WORK TO COMPLETE:
What lines in the listing below hold the string "begin"? Please copy them out.

DATA FOR REVIEW:

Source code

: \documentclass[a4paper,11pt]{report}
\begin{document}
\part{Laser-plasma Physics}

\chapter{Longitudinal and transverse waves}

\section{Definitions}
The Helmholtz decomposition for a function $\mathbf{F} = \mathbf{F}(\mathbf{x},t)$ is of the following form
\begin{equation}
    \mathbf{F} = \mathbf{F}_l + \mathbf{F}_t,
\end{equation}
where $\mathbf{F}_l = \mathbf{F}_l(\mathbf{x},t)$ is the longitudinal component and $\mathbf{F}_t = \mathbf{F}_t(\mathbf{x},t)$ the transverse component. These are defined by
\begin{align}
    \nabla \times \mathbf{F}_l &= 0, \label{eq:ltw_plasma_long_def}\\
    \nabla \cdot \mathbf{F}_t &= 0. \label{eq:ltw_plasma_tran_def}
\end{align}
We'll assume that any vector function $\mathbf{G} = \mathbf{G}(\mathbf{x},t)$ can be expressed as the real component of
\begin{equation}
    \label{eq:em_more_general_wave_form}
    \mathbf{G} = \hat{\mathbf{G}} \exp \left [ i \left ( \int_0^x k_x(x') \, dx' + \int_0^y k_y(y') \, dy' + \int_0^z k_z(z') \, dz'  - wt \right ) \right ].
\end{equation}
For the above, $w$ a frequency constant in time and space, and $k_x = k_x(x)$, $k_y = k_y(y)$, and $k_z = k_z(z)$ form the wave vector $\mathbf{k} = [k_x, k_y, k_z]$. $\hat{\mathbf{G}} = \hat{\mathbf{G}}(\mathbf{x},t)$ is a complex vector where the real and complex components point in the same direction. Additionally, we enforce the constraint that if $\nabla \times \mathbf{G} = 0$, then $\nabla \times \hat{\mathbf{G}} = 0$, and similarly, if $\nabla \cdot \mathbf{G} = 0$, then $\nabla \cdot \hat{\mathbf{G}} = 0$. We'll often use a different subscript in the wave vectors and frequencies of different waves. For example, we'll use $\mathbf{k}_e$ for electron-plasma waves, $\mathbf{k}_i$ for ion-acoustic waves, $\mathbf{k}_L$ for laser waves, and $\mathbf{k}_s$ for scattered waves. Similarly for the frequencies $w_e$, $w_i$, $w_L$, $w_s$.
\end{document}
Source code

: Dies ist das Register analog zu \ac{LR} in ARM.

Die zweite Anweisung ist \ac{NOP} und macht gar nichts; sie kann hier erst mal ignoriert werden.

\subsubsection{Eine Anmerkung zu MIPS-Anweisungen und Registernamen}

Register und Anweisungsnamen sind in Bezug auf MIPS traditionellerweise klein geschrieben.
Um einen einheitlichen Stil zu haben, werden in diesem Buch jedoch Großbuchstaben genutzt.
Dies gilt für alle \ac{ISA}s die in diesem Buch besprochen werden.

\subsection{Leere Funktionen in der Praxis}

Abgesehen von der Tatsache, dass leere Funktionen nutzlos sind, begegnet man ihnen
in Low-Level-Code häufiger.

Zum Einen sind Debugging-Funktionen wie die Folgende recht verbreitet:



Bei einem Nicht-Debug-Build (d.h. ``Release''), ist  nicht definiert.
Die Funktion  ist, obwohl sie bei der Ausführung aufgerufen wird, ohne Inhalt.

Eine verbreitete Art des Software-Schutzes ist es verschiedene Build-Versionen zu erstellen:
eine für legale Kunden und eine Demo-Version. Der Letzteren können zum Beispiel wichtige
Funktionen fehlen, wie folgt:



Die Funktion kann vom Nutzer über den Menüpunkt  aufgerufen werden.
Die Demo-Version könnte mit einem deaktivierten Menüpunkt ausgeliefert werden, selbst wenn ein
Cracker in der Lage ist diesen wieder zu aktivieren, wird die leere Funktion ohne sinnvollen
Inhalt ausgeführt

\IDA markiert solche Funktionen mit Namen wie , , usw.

RESPONSE:
\begin{document}
\begin{equation}
\begin{align}
\begin{equation}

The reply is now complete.